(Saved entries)
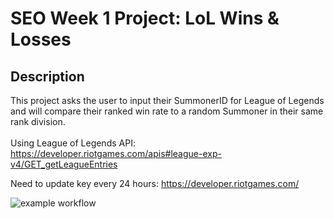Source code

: # SEO Week 1 Project: LoL Wins & Losses

## Description
This project asks the user to input their SummonerID for League of Legends and will compare their ranked win rate to a random Summoner in their same rank division.\
\
Using League of Legends API:
https://developer.riotgames.com/apis#league-exp-v4/GET_getLeagueEntries

Need to update key every 24 hours:
https://developer.riotgames.com/

![example workflow](https://github.com/creyez/SEO_W1Project/actions/workflows/style.yaml/badge.svg)
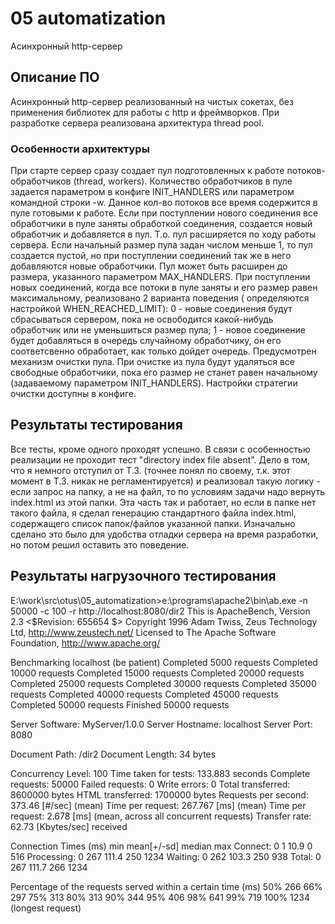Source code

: ﻿# 05 automatization
Асинхронный http-сервер

## Описание ПО
Асинхронный http-сервер реализованный на чистых сокетах, без применения библиотек для работы с http и фреймворков.
При разработке сервера реализована архитектура thread pool.

### Особенности архитектуры
При старте сервер сразу создает пул подготовленных к работе потоков-обработчиков (thread, workers).
Количество обработчиков в пуле задается параметром в конфиге INIT_HANDLERS или параметром командной строки -w.
Данное кол-во потоков все время содержится в пуле готовыми к работе.
Если при поступлении нового соединения все обработчики в пуле заняты обработкой соединения, создается новый обработчик и добавляется в пул.
Т.о. пул расширяется по ходу работы сервера. Если начальный размер пула задан числом меньше 1, то пул создается пустой, но при
поступлении соединений так же в него добавляются новые обработчики. Пул может быть расширен до размера, указанного параметром MAX_HANDLERS.
При поступлении новых соединений, когда все потоки в пуле заняты и его размер равен максимальному, реализовано 2 варианта поведения (
определяются настройкой WHEN_REACHED_LIMIT): 0 - новые соединения будут сбрасываться сервером, пока не освободится какой-нибудь обработчик
или не уменьшиться размер пула; 1 - новое соединение будет добавляться в очередь случайному обработчику, он его соответсвенно обработает,
как только дойдет очередь.
Предусмотрен механизм очистки пула. При очистке из пула будут удаляться все свободные обработчики, пока его размер не станет равен начальному
(задаваемому параметром INIT_HANDLERS). Настройки стратегии очистки доступны в конфиге.

## Результаты тестирования
Все тесты, кроме одного проходят успешно.
В связи с особенностью реализации не проходит тест "directory index file absent".
Дело в том, что я немного отступил от Т.З. (точнее понял по своему, т.к. этот момент в Т.З. никак не регламентируется) и реализовал такую логику -
если запрос на папку, а не на файл, то по условиям задачи надо вернуть index.html из этой папки. Эта часть так и работает, но если в папке нет такого
файла, я сделал генерацию стандартного файла index.html, содержащего список папок/файлов указанной папки. Изначально сделано это было для удобства
отладки сервера на время разработки, но потом решил оставить это поведение.

## Результаты нагрузочного тестирования
E:\work\src\otus\05_automatization>e:\programs\apache2\bin\ab.exe -n 50000 -c 100 -r http://localhost:8080/dir2
This is ApacheBench, Version 2.3 <$Revision: 655654 $>
Copyright 1996 Adam Twiss, Zeus Technology Ltd, http://www.zeustech.net/
Licensed to The Apache Software Foundation, http://www.apache.org/

Benchmarking localhost (be patient)
Completed 5000 requests
Completed 10000 requests
Completed 15000 requests
Completed 20000 requests
Completed 25000 requests
Completed 30000 requests
Completed 35000 requests
Completed 40000 requests
Completed 45000 requests
Completed 50000 requests
Finished 50000 requests


Server Software:        MyServer/1.0.0
Server Hostname:        localhost
Server Port:            8080

Document Path:          /dir2
Document Length:        34 bytes

Concurrency Level:      100
Time taken for tests:   133.883 seconds
Complete requests:      50000
Failed requests:        0
Write errors:           0
Total transferred:      8600000 bytes
HTML transferred:       1700000 bytes
Requests per second:    373.46 [#/sec] (mean)
Time per request:       267.767 [ms] (mean)
Time per request:       2.678 [ms] (mean, across all concurrent requests)
Transfer rate:          62.73 [Kbytes/sec] received

Connection Times (ms)
              min  mean[+/-sd] median   max
Connect:        0    1  10.9      0     516
Processing:     0  267 111.4    250    1234
Waiting:        0  262 103.3    250     938
Total:          0  267 111.7    266    1234

Percentage of the requests served within a certain time (ms)
  50%    266
  66%    297
  75%    313
  80%    313
  90%    344
  95%    406
  98%    641
  99%    719
 100%   1234 (longest request)
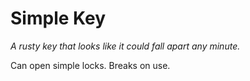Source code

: # Simple Key

*A rusty key that looks like it could fall apart any minute.*

Can open simple locks. Breaks on use.
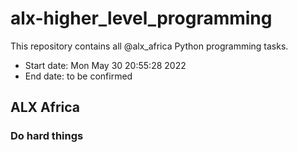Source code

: # alx-higher\_level\_programming
This repository contains all @alx\_africa Python programming tasks.
* Start date: Mon May 30 20:55:28 2022
* End date: to be confirmed

## ALX Africa 
### Do hard things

Task to complete =
Scan the entries above and show each line that contains the word "Document".

Exercise output =
Document Path:          /dir2
Document Length:        34 bytes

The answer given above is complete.